* [Task to complete]: After locating the line that holds "[display text][unique-linkid]", output it and all following lines word for word, stopping only at the end of the data.

Entries taken from a collection
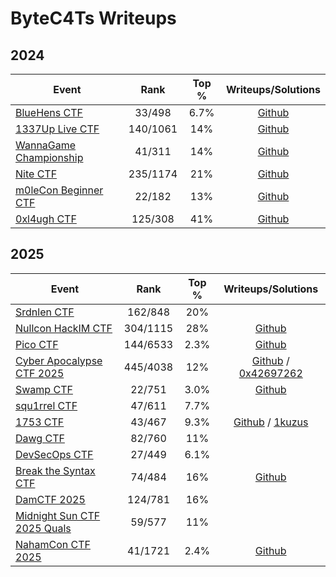 # ByteC4Ts Writeups

## 2024

| Event                                                     |   Rank   | Top % |           Writeups/Solutions           |
| --------------------------------------------------------- | :------: | :---: | :------------------------------------: |
| [BlueHens CTF](https://ctftime.org/event/2512/)           |  33/498  | 6.7%  |      [Github](2024/BlueHens-CTF/)      |
| [1337Up Live CTF](https://ctftime.org/event/2446)         | 140/1061 |  14%  |      [Github](2024/1337-Up-Live/)      |
| [WannaGame Championship](https://ctftime.org/event/2515/) |  41/311  |  14%  | [Github](2024/WannaGame-Championship/) |
| [Nite CTF](https://ctftime.org/event/2461)                | 235/1174 |  21%  |        [Github](2024/niteCTF/)         |
| [m0leCon Beginner CTF](https://ctftime.org/event/2578)    |  22/182  |  13%  |  [Github](2024/m0leCon-Beginner-CTF/)  |
| [0xl4ugh CTF](https://ctftime.org/event/2587)             | 125/308  |  41%  |      [Github](2024/0xl4ugh-CTF/)       |

## 2025

| Event                                                         |   Rank   | Top % |                                  Writeups/Solutions                                  |
| ------------------------------------------------------------- | :------: | :---: | :----------------------------------------------------------------------------------: |
| [Srdnlen CTF](https://ctftime.org/event/2576)                 | 162/848  |  20%  |                                                                                      |
| [Nullcon HackIM CTF](https://ctftime.org/event/2642)          | 304/1115 |  28%  |                          [Github](2025/Nullcon-HackIM-CTF/)                          |
| [Pico CTF](https://play.picoctf.org/events/74)                | 144/6533 | 2.3%  |                               [Github](2025/picoCTF/)                                |
| [Cyber Apocalypse CTF 2025](https://ctftime.org/event/2674)   | 445/4038 |  12%  | [Github](2025/HackTheBox-Cyber-Apocalypse-CTF/) / [0x42697262][0x42697262-event2674] |
| [Swamp CTF](https://ctftime.org/event/2573)                   |  22/751  | 3.0%  |                               [Github](2025/SwampCTF/)                               |
| [squ1rrel CTF](https://ctftime.org/event/2708)                |  47/611  | 7.7%  |                                                                                      |
| [1753 CTF](https://ctftime.org/event/2639)                    |  43/467  | 9.3%  |                 [Github](2025/1753CTF/) / [1kuzus][1kuzus-event2639]                 |
| [Dawg CTF](https://ctftime.org/event/2651)                    |  82/760  |  11%  |                                                                                      |
| [DevSecOps CTF](https://ctftime.org/event/2682)               |  27/449  | 6.1%  |                                                                                      |
| [Break the Syntax CTF](https://ctftime.org/event/2749)        |  74/484  |  16%  |                         [Github](2025/Break-The-Syntax-CTF/)                         |
| [DamCTF 2025](https://ctftime.org/event/2585)                 | 124/781  |  16%  |                                                                                      |
| [Midnight Sun CTF 2025 Quals](https://ctftime.org/event/2632) |  59/577  |  11%  |                                                                                      |
| [NahamCon CTF 2025](https://ctftime.org/event/2782)           | 41/1721  | 2.4%  |                             [Github](2025/NahamCon-CTF/)                             |

<!-- links -->

<!--
    define here:
        [unique-linkid]: https://your.external.link

    use in markdown:
        [display text][unique-linkid]
 -->

[1kuzus-event2639]: https://1kuzus.github.io/25b/wp-1753ctf-2025/
[0x42697262-event2674]: https://0x42697262.github.io/birbrain/writeups/HackTheBox/a-new-hire.html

* [Written response]:
        [display text][unique-linkid]
 -->

[1kuzus-event2639]: https://1kuzus.github.io/25b/wp-1753ctf-2025/
[0x42697262-event2674]: https://0x42697262.github.io/birbrain/writeups/HackTheBox/a-new-hire.html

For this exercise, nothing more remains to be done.